学生フォーミュラへの技術支援を強化
ニュートンワークス株式会社は、学生たちが自らレーシングカーを開発し、その出来栄えを競う「学生フォーミュラ」への支援体制をさらに充実させました。これにより、軽量化や剛性の最適化を目指す学生たちを全面的にバックアップする取り組みが始まります。
支援開始の背景
「学生フォーミュラ日本大会」という競技は、学生がマシンの構想から設計、製作までのすべてを行うため、走行性能を高めるための「軽量化」と「高剛性」を両立させることが重要です。しかし、これまでは多くの学生が経験則や試行錯誤に頼り、理論的な限界に挑む設計は簡単ではありませんでした。

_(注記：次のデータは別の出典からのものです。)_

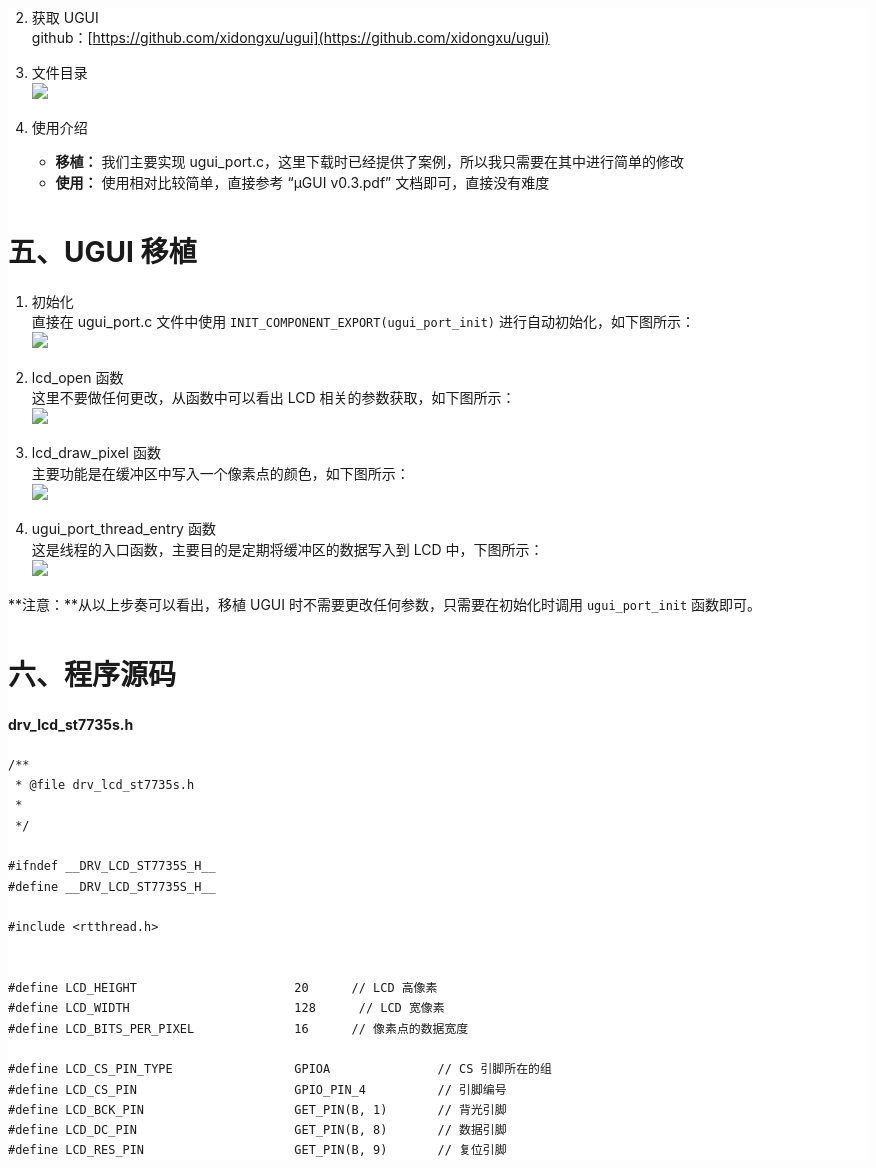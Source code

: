 2.  获取 UGUI  
    github：[https://github.com/xidongxu/ugui](https://github.com/xidongxu/ugui)
    
3.  文件目录  
    ![](https://img2023.cnblogs.com/blog/2406897/202304/2406897-20230428151813843-1442366347.png)
    
4.  使用介绍
    
    *   **移植：** 我们主要实现 ugui\_port.c，这里下载时已经提供了案例，所以我只需要在其中进行简单的修改
    *   **使用：** 使用相对比较简单，直接参考 “µGUI v0.3.pdf” 文档即可，直接没有难度

五、UGUI 移植
=========

1.  初始化  
    直接在 ugui\_port.c 文件中使用 `INIT_COMPONENT_EXPORT(ugui_port_init)` 进行自动初始化，如下图所示：  
    ![](https://img2023.cnblogs.com/blog/2406897/202304/2406897-20230428153020926-1431820326.png)
    
2.  lcd\_open 函数  
    这里不要做任何更改，从函数中可以看出 LCD 相关的参数获取，如下图所示：  
    ![](https://img2023.cnblogs.com/blog/2406897/202304/2406897-20230428153405197-1734470591.png)
    
3.  lcd\_draw\_pixel 函数  
    主要功能是在缓冲区中写入一个像素点的颜色，如下图所示：  
    ![](https://img2023.cnblogs.com/blog/2406897/202304/2406897-20230428153709583-782162988.png)
    
4.  ugui\_port\_thread\_entry 函数  
    这是线程的入口函数，主要目的是定期将缓冲区的数据写入到 LCD 中，下图所示：  
    ![](https://img2023.cnblogs.com/blog/2406897/202304/2406897-20230428153946559-1618333601.png)
    

**注意：**从以上步奏可以看出，移植 UGUI 时不需要更改任何参数，只需要在初始化时调用 `ugui_port_init` 函数即可。

六、程序源码
======

#### drv\_lcd\_st7735s.h

    /**
     * @file drv_lcd_st7735s.h
     *
     */
    
    #ifndef __DRV_LCD_ST7735S_H__
    #define __DRV_LCD_ST7735S_H__
    
    #include <rtthread.h>
    
    
    #define LCD_HEIGHT                      20      // LCD 高像素
    #define LCD_WIDTH                       128      // LCD 宽像素
    #define LCD_BITS_PER_PIXEL              16      // 像素点的数据宽度
    
    #define LCD_CS_PIN_TYPE                 GPIOA               // CS 引脚所在的组
    #define LCD_CS_PIN                      GPIO_PIN_4          // 引脚编号
    #define LCD_BCK_PIN                     GET_PIN(B, 1)       // 背光引脚
    #define LCD_DC_PIN                      GET_PIN(B, 8)       // 数据引脚
    #define LCD_RES_PIN                     GET_PIN(B, 9)       // 复位引脚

そこで、ニュートンワークスは2025年から始動した「学生応援プロジェクト」の一環として、1DCAE・MBDツール『SimulationX』を用いたシステム解析を支援してきました。その上で、さらに構造最適化ソフトウェア『OPTISHAPE-TS』を無償で提供し、パーツ単位の設計支援を行うことになりました。
抜群の性能を狙う構造最適化ツール
『OPTISHAPE-TS』は、物理法則に基づき、設計上の「あるべき形状」を数学的に導き出すため、走行性能を向上させるための「肉抜き」にともなう剛性不足のリスクを低減する手助けをします。このソフトウェアは主に以下の3つの機能を持っています。
1.
フレームのレイアウト設計: 剛性を最大化するための骨格の検討を行います。これにより、無駄を省くと同時に必要な剛性を保持するのに役立ちます。
2.
フレーム径の最適化: 重量削減と剛性を両立するため、パイプの径や肉厚を自動計算し、安全性を確保しながら軽量化を実現します。
3.
パーツの軽量化設計: 実際の製造プロセスを考慮した形状デザインが可能で、製造がスムーズになるように支援します。
技術講習会の実施
支援の一環として、2026年1月に横浜国立大学および帝京大学の学生を対象に技術講習会を開催しました。この講習では、『OPTISHAPE-TS』の基本操作だけでなく、サンプルモデルを用いた実践的な演習が行われました。学生たちは、実際のフォーミュラ設計にどう応用するかについて活発に質問し、その意欲的な態度が印象的でした。
学生の反響と今後の展望
ニュートンワークス株式会社の担当者によると、実際にソフトを使い始めた学生たちからは「モデル化してみて無駄な部分が見えてきた」といった前向きな声が多く寄せられています。数値解析を通じて新たな気づきを得た学生の姿に、同社も非常に喜んでいるとのことです。
今後、ニュートンワークスは『SimulationX』や『OPTISHAPE-TS』を通じて、理論と実践の間で試行錯誤を続ける学生たちの挑戦をサポートしていきます。製造業の未来を担う青年たちの成長を見守りつつ、彼らに必要な技術的支援を提供することに全力を注いでいく予定です。